[ASSIGNMENT]
Search the data below, and report every line in which "resources" occurs.

(Saved entries)
-*-

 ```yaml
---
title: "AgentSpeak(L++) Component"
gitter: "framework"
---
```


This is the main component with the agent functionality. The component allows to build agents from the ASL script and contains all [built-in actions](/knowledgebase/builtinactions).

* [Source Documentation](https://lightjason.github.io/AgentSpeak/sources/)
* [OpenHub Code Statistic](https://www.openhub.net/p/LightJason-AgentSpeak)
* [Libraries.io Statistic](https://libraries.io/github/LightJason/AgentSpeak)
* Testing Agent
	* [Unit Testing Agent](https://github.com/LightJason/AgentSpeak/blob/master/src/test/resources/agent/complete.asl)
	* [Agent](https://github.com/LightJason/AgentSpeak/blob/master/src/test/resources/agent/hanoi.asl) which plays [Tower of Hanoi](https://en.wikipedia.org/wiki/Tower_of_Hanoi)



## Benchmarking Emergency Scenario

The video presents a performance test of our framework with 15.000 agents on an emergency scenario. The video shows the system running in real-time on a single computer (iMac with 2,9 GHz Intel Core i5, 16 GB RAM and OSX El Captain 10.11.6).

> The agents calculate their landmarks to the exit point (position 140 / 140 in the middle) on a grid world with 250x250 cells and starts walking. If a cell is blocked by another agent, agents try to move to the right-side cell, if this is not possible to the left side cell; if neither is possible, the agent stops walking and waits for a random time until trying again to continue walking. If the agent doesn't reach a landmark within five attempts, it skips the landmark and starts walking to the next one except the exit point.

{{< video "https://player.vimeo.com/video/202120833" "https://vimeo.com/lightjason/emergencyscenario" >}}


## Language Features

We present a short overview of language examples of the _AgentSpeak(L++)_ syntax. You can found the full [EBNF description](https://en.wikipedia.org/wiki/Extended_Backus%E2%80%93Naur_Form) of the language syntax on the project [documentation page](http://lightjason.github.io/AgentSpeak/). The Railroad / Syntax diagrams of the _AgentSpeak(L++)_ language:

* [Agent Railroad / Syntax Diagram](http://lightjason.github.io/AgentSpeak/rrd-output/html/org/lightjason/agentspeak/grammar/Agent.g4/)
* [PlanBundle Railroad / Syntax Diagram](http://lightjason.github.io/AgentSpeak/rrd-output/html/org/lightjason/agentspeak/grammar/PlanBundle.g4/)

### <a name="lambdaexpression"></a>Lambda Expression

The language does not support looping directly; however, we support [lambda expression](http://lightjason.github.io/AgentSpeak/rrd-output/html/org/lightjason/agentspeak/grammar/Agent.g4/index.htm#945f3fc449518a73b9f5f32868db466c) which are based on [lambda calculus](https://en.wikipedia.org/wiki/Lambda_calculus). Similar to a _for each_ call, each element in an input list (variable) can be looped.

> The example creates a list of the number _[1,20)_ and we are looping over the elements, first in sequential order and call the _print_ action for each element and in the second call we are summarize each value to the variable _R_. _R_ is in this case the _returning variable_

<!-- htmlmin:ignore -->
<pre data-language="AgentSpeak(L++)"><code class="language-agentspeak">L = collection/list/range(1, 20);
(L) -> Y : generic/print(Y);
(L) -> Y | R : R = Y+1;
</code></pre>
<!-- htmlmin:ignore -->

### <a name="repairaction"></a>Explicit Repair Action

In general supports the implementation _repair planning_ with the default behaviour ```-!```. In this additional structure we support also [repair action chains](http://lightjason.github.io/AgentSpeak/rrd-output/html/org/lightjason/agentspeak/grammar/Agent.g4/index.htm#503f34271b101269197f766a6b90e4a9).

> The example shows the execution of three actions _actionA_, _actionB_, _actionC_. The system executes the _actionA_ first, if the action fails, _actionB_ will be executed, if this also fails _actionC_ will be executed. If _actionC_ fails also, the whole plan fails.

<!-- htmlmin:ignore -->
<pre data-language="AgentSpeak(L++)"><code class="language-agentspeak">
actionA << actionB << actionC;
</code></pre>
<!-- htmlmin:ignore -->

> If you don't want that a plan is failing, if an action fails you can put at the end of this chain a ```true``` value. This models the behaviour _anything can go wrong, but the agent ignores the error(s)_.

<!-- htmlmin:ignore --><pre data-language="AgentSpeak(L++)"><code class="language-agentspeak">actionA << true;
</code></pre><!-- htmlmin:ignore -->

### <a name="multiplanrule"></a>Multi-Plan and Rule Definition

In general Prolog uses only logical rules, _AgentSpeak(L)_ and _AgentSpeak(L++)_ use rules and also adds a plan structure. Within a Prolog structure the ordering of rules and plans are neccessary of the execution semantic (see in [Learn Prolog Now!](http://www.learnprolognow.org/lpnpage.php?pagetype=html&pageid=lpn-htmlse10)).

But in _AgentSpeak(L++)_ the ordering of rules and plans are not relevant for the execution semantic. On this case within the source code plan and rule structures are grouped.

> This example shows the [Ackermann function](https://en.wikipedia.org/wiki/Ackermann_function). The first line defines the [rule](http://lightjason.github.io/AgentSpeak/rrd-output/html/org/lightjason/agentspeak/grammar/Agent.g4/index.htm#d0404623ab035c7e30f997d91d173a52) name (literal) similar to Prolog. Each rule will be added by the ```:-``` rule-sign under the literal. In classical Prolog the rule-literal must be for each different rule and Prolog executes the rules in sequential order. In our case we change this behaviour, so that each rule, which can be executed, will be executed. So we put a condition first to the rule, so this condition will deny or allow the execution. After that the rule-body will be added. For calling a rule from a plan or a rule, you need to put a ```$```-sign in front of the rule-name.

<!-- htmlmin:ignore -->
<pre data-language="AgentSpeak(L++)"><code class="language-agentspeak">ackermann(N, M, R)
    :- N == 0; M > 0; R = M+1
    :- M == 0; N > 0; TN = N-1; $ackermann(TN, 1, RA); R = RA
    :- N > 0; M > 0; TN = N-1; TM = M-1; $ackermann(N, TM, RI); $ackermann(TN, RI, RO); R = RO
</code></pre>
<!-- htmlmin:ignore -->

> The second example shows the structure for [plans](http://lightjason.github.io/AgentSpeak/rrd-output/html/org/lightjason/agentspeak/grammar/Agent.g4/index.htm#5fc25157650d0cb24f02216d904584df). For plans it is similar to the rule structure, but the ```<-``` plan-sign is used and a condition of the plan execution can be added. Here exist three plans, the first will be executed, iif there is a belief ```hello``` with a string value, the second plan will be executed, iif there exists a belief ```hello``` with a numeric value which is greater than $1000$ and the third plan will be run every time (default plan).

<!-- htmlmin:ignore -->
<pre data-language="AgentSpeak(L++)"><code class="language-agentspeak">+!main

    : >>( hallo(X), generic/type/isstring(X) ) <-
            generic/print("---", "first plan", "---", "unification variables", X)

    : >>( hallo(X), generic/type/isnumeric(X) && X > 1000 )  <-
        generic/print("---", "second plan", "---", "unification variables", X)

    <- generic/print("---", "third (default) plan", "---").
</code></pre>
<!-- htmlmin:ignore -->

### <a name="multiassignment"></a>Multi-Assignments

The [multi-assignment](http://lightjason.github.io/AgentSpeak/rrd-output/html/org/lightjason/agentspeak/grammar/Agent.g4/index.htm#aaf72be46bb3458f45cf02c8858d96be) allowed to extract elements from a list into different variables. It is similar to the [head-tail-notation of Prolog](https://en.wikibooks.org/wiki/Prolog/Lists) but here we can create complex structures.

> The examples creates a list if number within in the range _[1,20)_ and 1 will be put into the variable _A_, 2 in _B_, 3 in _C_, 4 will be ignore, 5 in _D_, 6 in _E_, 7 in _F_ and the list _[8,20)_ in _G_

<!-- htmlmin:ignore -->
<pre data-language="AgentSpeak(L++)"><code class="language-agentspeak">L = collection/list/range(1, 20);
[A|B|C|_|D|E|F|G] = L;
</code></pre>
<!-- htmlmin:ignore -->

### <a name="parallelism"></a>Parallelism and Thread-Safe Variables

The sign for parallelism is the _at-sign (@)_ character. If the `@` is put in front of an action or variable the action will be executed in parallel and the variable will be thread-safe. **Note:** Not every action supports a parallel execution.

-*-

[WRITTEN ANSWER]
	* [Unit Testing Agent](https://github.com/LightJason/AgentSpeak/blob/master/src/test/resources/agent/complete.asl)
	* [Agent](https://github.com/LightJason/AgentSpeak/blob/master/src/test/resources/agent/hanoi.asl) which plays [Tower of Hanoi](https://en.wikipedia.org/wiki/Tower_of_Hanoi)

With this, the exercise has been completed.